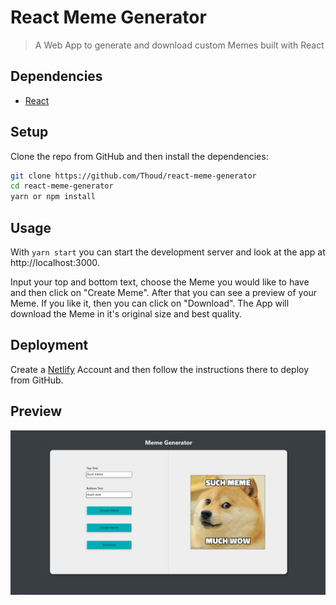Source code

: # React Meme Generator

> A Web App to generate and download custom Memes built with React

## Dependencies

- [React](https://reactjs.org/)

## Setup

Clone the repo from GitHub and then install the dependencies:

```sh
git clone https://github.com/Thoud/react-meme-generator
cd react-meme-generator
yarn or npm install
```

## Usage

With `yarn start` you can start the development server and look at the app at http://localhost:3000.

Input your top and bottom text, choose the Meme you would like to have and then click on "Create Meme".
After that you can see a preview of your Meme. If you like it, then you can click on "Download".
The App will download the Meme in it's original size and best quality.

## Deployment

Create a [Netlify](https://www.netlify.com/) Account and then follow the instructions there to deploy from GitHub.

## Preview

![Preview of the app](/images/page.png 'Preview of the app')

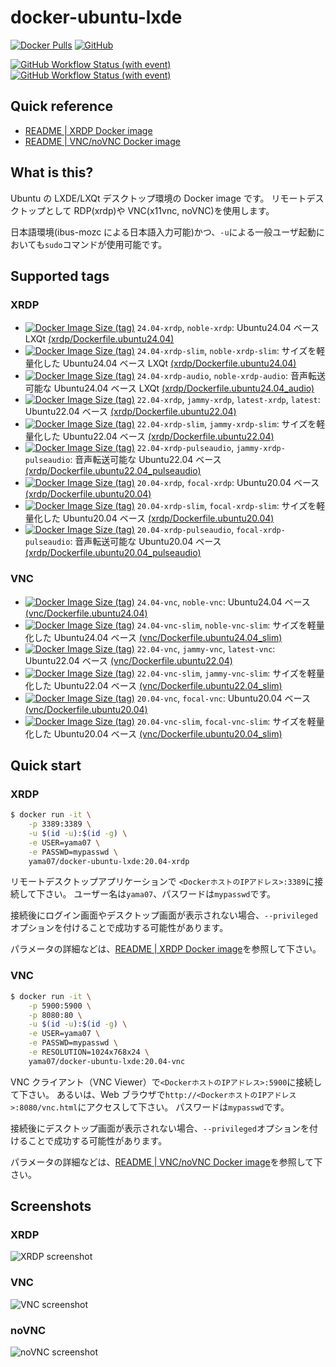 # docker-ubuntu-lxde

[![Docker Pulls](https://img.shields.io/docker/pulls/yama07/docker-ubuntu-lxde?style=for-the-badge)](https://hub.docker.com/r/yama07/docker-ubuntu-lxde)
[![GitHub](https://img.shields.io/github/license/yama07/docker-ubuntu-lxde?style=for-the-badge)](https://github.com/yama07/docker-ubuntu-lxde)

[![GitHub Workflow Status (with event)](https://img.shields.io/github/actions/workflow/status/yama07/docker-ubuntu-lxde/.github%2Fworkflows%2Fubuntu20.04_all.yml?logo=githubactions&label=Build%20Ubuntu20.04%20based%20Docker%20images&style=for-the-badge)](https://github.com/yama07/docker-ubuntu-lxde/actions/workflows/ubuntu20.04_all.yml)
[![GitHub Workflow Status (with event)](https://img.shields.io/github/actions/workflow/status/yama07/docker-ubuntu-lxde/.github%2Fworkflows%2Fubuntu22.04_all.yml?logo=githubactions&label=Build%20Ubuntu22.04%20based%20Docker%20images&style=for-the-badge)](https://github.com/yama07/docker-ubuntu-lxde/actions/workflows/ubuntu22.04_all.yml)

## Quick reference

- [README | XRDP Docker image](https://github.com/yama07/docker-ubuntu-lxde/blob/master/xrdp/README.md)
- [README | VNC/noVNC Docker image](https://github.com/yama07/docker-ubuntu-lxde/blob/master/vnc/README.md)

## What is this?

Ubuntu の LXDE/LXQt デスクトップ環境の Docker image です。
リモートデスクトップとして RDP(xrdp)や VNC(x11vnc, noVNC)を使用します。

日本語環境(ibus-mozc による日本語入力可能)かつ、`-u`による一般ユーザ起動においても`sudo`コマンドが使用可能です。

## Supported tags

### XRDP

- [![Docker Image Size (tag)](https://img.shields.io/docker/image-size/yama07/docker-ubuntu-lxde/24.04-xrdp?style=flat-square)](https://hub.docker.com/r/yama07/docker-ubuntu-lxde/tags?name=24.04-xrdp)
  `24.04-xrdp`, `noble-xrdp`: Ubuntu24.04 ベース LXQt [(xrdp/Dockerfile.ubuntu24.04)](https://github.com/yama07/docker-ubuntu-lxde/blob/master/xrdp/Dockerfile.ubuntu24.04)
- [![Docker Image Size (tag)](https://img.shields.io/docker/image-size/yama07/docker-ubuntu-lxde/24.04-xrdp-slim?style=flat-square)](https://hub.docker.com/r/yama07/docker-ubuntu-lxde/tags?name=24.04-xrdp-slim)
  `24.04-xrdp-slim`, `noble-xrdp-slim`: サイズを軽量化した Ubuntu24.04 ベース LXQt [(xrdp/Dockerfile.ubuntu24.04)](https://github.com/yama07/docker-ubuntu-lxde/blob/master/xrdp/Dockerfile.ubuntu24.04)
- [![Docker Image Size (tag)](https://img.shields.io/docker/image-size/yama07/docker-ubuntu-lxde/24.04-xrdp-audio?style=flat-square)](https://hub.docker.com/r/yama07/docker-ubuntu-lxde/tags?name=24.04-xrdp-audio)
  `24.04-xrdp-audio`, `noble-xrdp-audio`: 音声転送可能な Ubuntu24.04 ベース LXQt [(xrdp/Dockerfile.ubuntu24.04_audio)](https://github.com/yama07/docker-ubuntu-lxde/blob/master/xrdp/Dockerfile.ubuntu24.04_audio)
- [![Docker Image Size (tag)](https://img.shields.io/docker/image-size/yama07/docker-ubuntu-lxde/22.04-xrdp?style=flat-square)](https://hub.docker.com/r/yama07/docker-ubuntu-lxde/tags?name=22.04-xrdp)
  `22.04-xrdp`, `jammy-xrdp`, `latest-xrdp`, `latest`: Ubuntu22.04 ベース [(xrdp/Dockerfile.ubuntu22.04)](https://github.com/yama07/docker-ubuntu-lxde/blob/master/xrdp/Dockerfile.ubuntu22.04)
- [![Docker Image Size (tag)](https://img.shields.io/docker/image-size/yama07/docker-ubuntu-lxde/22.04-xrdp-slim?style=flat-square)](https://hub.docker.com/r/yama07/docker-ubuntu-lxde/tags?name=22.04-xrdp-slim)
  `22.04-xrdp-slim`, `jammy-xrdp-slim`: サイズを軽量化した Ubuntu22.04 ベース [(xrdp/Dockerfile.ubuntu22.04)](https://github.com/yama07/docker-ubuntu-lxde/blob/master/xrdp/Dockerfile.ubuntu22.04)
- [![Docker Image Size (tag)](https://img.shields.io/docker/image-size/yama07/docker-ubuntu-lxde/22.04-xrdp-pulseaudio?style=flat-square)](https://hub.docker.com/r/yama07/docker-ubuntu-lxde/tags?name=22.04-xrdp-pulseaudio)
  `22.04-xrdp-pulseaudio`, `jammy-xrdp-pulseaudio`: 音声転送可能な Ubuntu22.04 ベース [(xrdp/Dockerfile.ubuntu22.04_pulseaudio)](https://github.com/yama07/docker-ubuntu-lxde/blob/master/xrdp/Dockerfile.ubuntu22.04_pulseaudio)
- [![Docker Image Size (tag)](https://img.shields.io/docker/image-size/yama07/docker-ubuntu-lxde/20.04-xrdp?style=flat-square)](https://hub.docker.com/r/yama07/docker-ubuntu-lxde/tags?name=20.04-xrdp)
  `20.04-xrdp`, `focal-xrdp`: Ubuntu20.04 ベース [(xrdp/Dockerfile.ubuntu20.04)](https://github.com/yama07/docker-ubuntu-lxde/blob/master/xrdp/Dockerfile.ubuntu20.04)
- [![Docker Image Size (tag)](https://img.shields.io/docker/image-size/yama07/docker-ubuntu-lxde/20.04-xrdp-slim?style=flat-square)](https://hub.docker.com/r/yama07/docker-ubuntu-lxde/tags?name=20.04-xrdp-slim)
  `20.04-xrdp-slim`, `focal-xrdp-slim`: サイズを軽量化した Ubuntu20.04 ベース [(xrdp/Dockerfile.ubuntu20.04)](https://github.com/yama07/docker-ubuntu-lxde/blob/master/xrdp/Dockerfile.ubuntu20.04)
- [![Docker Image Size (tag)](https://img.shields.io/docker/image-size/yama07/docker-ubuntu-lxde/20.04-xrdp-pulseaudio?style=flat-square)](https://hub.docker.com/r/yama07/docker-ubuntu-lxde/tags?name=20.04-xrdp-pulseaudio)
  `20.04-xrdp-pulseaudio`, `focal-xrdp-pulseaudio`: 音声転送可能な Ubuntu20.04 ベース [(xrdp/Dockerfile.ubuntu20.04_pulseaudio)](https://github.com/yama07/docker-ubuntu-lxde/blob/master/xrdp/Dockerfile.ubuntu20.04_pulseaudio)

### VNC

- [![Docker Image Size (tag)](https://img.shields.io/docker/image-size/yama07/docker-ubuntu-lxde/24.04-vnc?style=flat-square)](https://hub.docker.com/r/yama07/docker-ubuntu-lxde/tags?name=24.04-vnc)
  `24.04-vnc`, `noble-vnc`: Ubuntu24.04 ベース [(vnc/Dockerfile.ubuntu24.04)](https://github.com/yama07/docker-ubuntu-lxde/blob/master/vnc/Dockerfile.ubuntu24.04)
- [![Docker Image Size (tag)](https://img.shields.io/docker/image-size/yama07/docker-ubuntu-lxde/24.04-vnc-slim?style=flat-square)](https://hub.docker.com/r/yama07/docker-ubuntu-lxde/tags?name=24.04-vnc-slim)
  `24.04-vnc-slim`, `noble-vnc-slim`: サイズを軽量化した Ubuntu24.04 ベース [(vnc/Dockerfile.ubuntu24.04_slim)](https://github.com/yama07/docker-ubuntu-lxde/blob/master/vnc/Dockerfile.ubuntu24.04)
- [![Docker Image Size (tag)](https://img.shields.io/docker/image-size/yama07/docker-ubuntu-lxde/22.04-vnc?style=flat-square)](https://hub.docker.com/r/yama07/docker-ubuntu-lxde/tags?name=22.04-vnc)
  `22.04-vnc`, `jammy-vnc`, `latest-vnc`: Ubuntu22.04 ベース [(vnc/Dockerfile.ubuntu22.04)](https://github.com/yama07/docker-ubuntu-lxde/blob/master/vnc/Dockerfile.ubuntu22.04)
- [![Docker Image Size (tag)](https://img.shields.io/docker/image-size/yama07/docker-ubuntu-lxde/22.04-vnc-slim?style=flat-square)](https://hub.docker.com/r/yama07/docker-ubuntu-lxde/tags?name=22.04-vnc-slim)
  `22.04-vnc-slim`, `jammy-vnc-slim`: サイズを軽量化した Ubuntu22.04 ベース [(vnc/Dockerfile.ubuntu22.04_slim)](https://github.com/yama07/docker-ubuntu-lxde/blob/master/vnc/Dockerfile.ubuntu22.04)
- [![Docker Image Size (tag)](https://img.shields.io/docker/image-size/yama07/docker-ubuntu-lxde/20.04-vnc?style=flat-square)](https://hub.docker.com/r/yama07/docker-ubuntu-lxde/tags?name=20.04-vnc)
  `20.04-vnc`, `focal-vnc`: Ubuntu20.04 ベース [(vnc/Dockerfile.ubuntu20.04)](https://github.com/yama07/docker-ubuntu-lxde/blob/master/vnc/Dockerfile.ubuntu20.04)
- [![Docker Image Size (tag)](https://img.shields.io/docker/image-size/yama07/docker-ubuntu-lxde/20.04-vnc-slim?style=flat-square)](https://hub.docker.com/r/yama07/docker-ubuntu-lxde/tags?name=20.04-vnc-slim)
  `20.04-vnc-slim`, `focal-vnc-slim`: サイズを軽量化した Ubuntu20.04 ベース [(vnc/Dockerfile.ubuntu20.04_slim)](https://github.com/yama07/docker-ubuntu-lxde/blob/master/vnc/Dockerfile.ubuntu20.04)

## Quick start

### XRDP

```sh
$ docker run -it \
    -p 3389:3389 \
    -u $(id -u):$(id -g) \
    -e USER=yama07 \
    -e PASSWD=mypasswd \
    yama07/docker-ubuntu-lxde:20.04-xrdp
```

リモートデスクトップアプリケーションで `<DockerホストのIPアドレス>:3389`に接続して下さい。
ユーザー名は`yama07`、パスワードは`mypasswd`です。

接続後にログイン画面やデスクトップ画面が表示されない場合、`--privileged`オプションを付けることで成功する可能性があります。

パラメータの詳細などは、[README | XRDP Docker image](https://github.com/yama07/docker-ubuntu-lxde/blob/master/xrdp/README.md)を参照して下さい。

### VNC

```sh
$ docker run -it \
    -p 5900:5900 \
    -p 8080:80 \
    -u $(id -u):$(id -g) \
    -e USER=yama07 \
    -e PASSWD=mypasswd \
    -e RESOLUTION=1024x768x24 \
    yama07/docker-ubuntu-lxde:20.04-vnc
```

VNC クライアント（VNC Viewer）で`<DockerホストのIPアドレス>:5900`に接続して下さい。
あるいは、Web ブラウザで`http://<DockerホストのIPアドレス>:8080/vnc.html`にアクセスして下さい。
パスワードは`mypasswd`です。

接続後にデスクトップ画面が表示されない場合、`--privileged`オプションを付けることで成功する可能性があります。

パラメータの詳細などは、[README | VNC/noVNC Docker image](https://github.com/yama07/docker-ubuntu-lxde/blob/master/vnc/README.md)を参照して下さい。

## Screenshots

### XRDP

![XRDP screenshot](https://raw.githubusercontent.com/yama07/docker-ubuntu-lxde/master/screenshot/XRDP-ubuntu20.04.png)

### VNC

![VNC screenshot](https://raw.githubusercontent.com/yama07/docker-ubuntu-lxde/master/screenshot/VNC-ubuntu20.04.png)

### noVNC

![noVNC screenshot](https://raw.githubusercontent.com/yama07/docker-ubuntu-lxde/master/screenshot/noVNC-ubuntu20.04.png)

***

*TASK ITEM*
For each line above that contains the word "Create", make a copy.

*TASK ANSWER*
Input your top and bottom text, choose the Meme you would like to have and then click on "Create Meme".
Create a [Netlify](https://www.netlify.com/) Account and then follow the instructions there to deploy from GitHub.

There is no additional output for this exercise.